慌てて服を脱ぐと、肩程度まで巻き付いたような模様が出来ている。
「……!」
驚くしかなかった。腕に巻き付いていた物は、まるで吸血鬼の肌の色のように赤黒かった。この世界の吸血鬼は、肌が赤黒い事で知られている。また、それが吸血鬼という目印でもあった。
「隠しておかないと……」
服を着ながら、カイルは隣の部屋に聞こえないように呟いた。
「俺は吸血鬼に取り付かれたのか……?」
カイルは顔を押さえて、その日はずっと、じっとしていた。
その次の日は、ドアを叩かれる音で起きた。
カイルはのっそりとベッドを出た。とてもげっそりとしていて、疲れているようだった。部屋を出る前に、左腕を見てみたが、少しだけ赤黒さが広がっていた。急いで隠す。
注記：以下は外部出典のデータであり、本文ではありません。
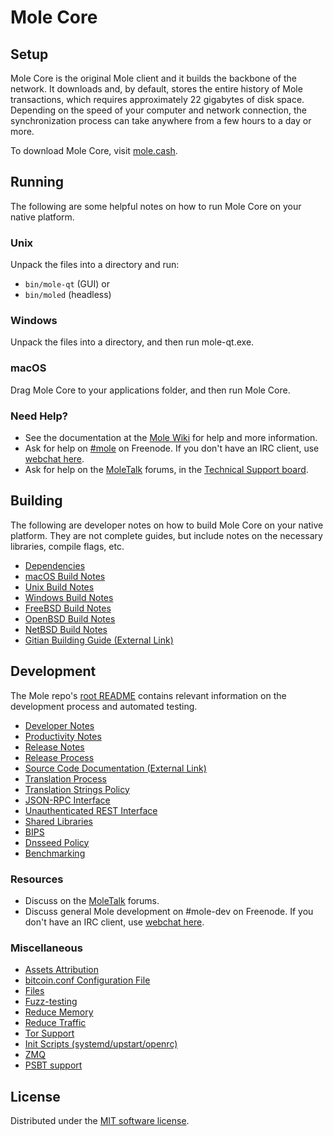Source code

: Mole Core
=============

Setup
---------------------
Mole Core is the original Mole client and it builds the backbone of the network. It downloads and, by default, stores the entire history of Mole transactions, which requires approximately 22 gigabytes of disk space. Depending on the speed of your computer and network connection, the synchronization process can take anywhere from a few hours to a day or more.

To download Mole Core, visit [mole.cash](https://mole.cash/).

Running
---------------------
The following are some helpful notes on how to run Mole Core on your native platform.

### Unix

Unpack the files into a directory and run:

- `bin/mole-qt` (GUI) or
- `bin/moled` (headless)

### Windows

Unpack the files into a directory, and then run mole-qt.exe.

### macOS

Drag Mole Core to your applications folder, and then run Mole Core.

### Need Help?

* See the documentation at the [Mole Wiki](https://mole.cash/) for help and more information.
* Ask for help on [#mole](https://webchat.freenode.net/#mole) on Freenode. If you don't have an IRC client, use [webchat here](https://webchat.freenode.net/#mole).
* Ask for help on the [MoleTalk](https://talk.mole.cash/) forums, in the [Technical Support board](https://talk.mole.cash/c/technical-support).

Building
---------------------
The following are developer notes on how to build Mole Core on your native platform. They are not complete guides, but include notes on the necessary libraries, compile flags, etc.

- [Dependencies](dependencies.md)
- [macOS Build Notes](build-osx.md)
- [Unix Build Notes](build-unix.md)
- [Windows Build Notes](build-windows.md)
- [FreeBSD Build Notes](build-freebsd.md)
- [OpenBSD Build Notes](build-openbsd.md)
- [NetBSD Build Notes](build-netbsd.md)
- [Gitian Building Guide (External Link)](https://github.com/bitcoin-core/docs/blob/master/gitian-building.md)

Development
---------------------
The Mole repo's [root README](/README.md) contains relevant information on the development process and automated testing.

- [Developer Notes](developer-notes.md)
- [Productivity Notes](productivity.md)
- [Release Notes](release-notes.md)
- [Release Process](release-process.md)
- [Source Code Documentation (External Link)](https://doxygen.bitcoincore.org/)
- [Translation Process](translation_process.md)
- [Translation Strings Policy](translation_strings_policy.md)
- [JSON-RPC Interface](JSON-RPC-interface.md)
- [Unauthenticated REST Interface](REST-interface.md)
- [Shared Libraries](shared-libraries.md)
- [BIPS](bips.md)
- [Dnsseed Policy](dnsseed-policy.md)
- [Benchmarking](benchmarking.md)

### Resources
* Discuss on the [MoleTalk](https://moletalk.io/) forums.
* Discuss general Mole development on #mole-dev on Freenode. If you don't have an IRC client, use [webchat here](https://webchat.freenode.net/#mole-dev).

### Miscellaneous
- [Assets Attribution](assets-attribution.md)
- [bitcoin.conf Configuration File](bitcoin-conf.md)
- [Files](files.md)
- [Fuzz-testing](fuzzing.md)
- [Reduce Memory](reduce-memory.md)
- [Reduce Traffic](reduce-traffic.md)
- [Tor Support](tor.md)
- [Init Scripts (systemd/upstart/openrc)](init.md)
- [ZMQ](zmq.md)
- [PSBT support](psbt.md)

License
---------------------
Distributed under the [MIT software license](/COPYING).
ドアを開けると、セリアの顔が飛び込んできた。彼の顔に驚いたセリアは、小さな悲鳴を上げた。
「どうしたの!」
セリアは急いで部屋の中に入り、カイルをベッドの上に寝かせた。
「顔がげんなりしているわよ? 昨日誰も見ていない、っていうから、心配して見に来てあげたのに。体調悪かったのね。今日は寝ていなさい。熱は無いわね」
セリアがカイルの首筋や額を触って、熱があるか確かめてから言った。
彼の顔は、まるで何かに取り付かれたようにげんなりしていたので、帰ろうとして、やめた。
「……腹減った」
「じゃあ、何か作るわ。粥でいいかしら。食べやすい物が良いわよね」
カイルは、微かに頷いた。
数十分後、カイルの枕元にお盆に載せられた粥が運ばれてきた。
「食べられる?」
何も答えなかった。
セリアは何の反応も示さない彼に、諦めと苛立ちを覚えて、仕方なくすくって食べさせた。ゆっくりと噛む。
「……あまり、おいしくない」
「あらら。おかしいわね。料理得意だから、美味しいと思うんだけれどね。ぐったりしていて、味が感じられないのかしらね。食欲もないみたい。片付けておくから、カイルは寝てなさいよ?」
セリアは、食べかけの粥と盆を持って、台所へと消えた。
皿を洗い終わったセリアは、そのまま帰ろうとしたが、カイルがそれを止めた。
「まって」
「どうしたの?」
セリアは珍しそうに、ベッドの近くに寄った。
何も言わずに、彼はセリアに近い右腕で、彼女の首筋に触れた。セリアは手の冷たさに思わず悲鳴を上げそうになった。カイルはわずかに微笑んだ。
「おまえの首は美しいな。ぜひ、おまえの――」
そこまで言って、カイルは我に返った。
(何を言おうとしているのだ、俺!)
「お前の?」
セリアは、何の躊躇いも無く聞く。
「いいや、何でもない。ありがとう。すまなかったな」
カイルはにっこりと微笑んで、右腕を首筋から離した。
「ありがと」
「ううん。元気にしていてね」
セリアは出て行った。その後、カイルは動揺していた。
(俺は……何をしようとして……)
夢だ、夢に違いない、とカイルは動揺している自分に言い聞かせて、そのまま眠ってしまった。
――おまえの首は美しいな。ぜひ、おまえの血をのんでみたいものだ。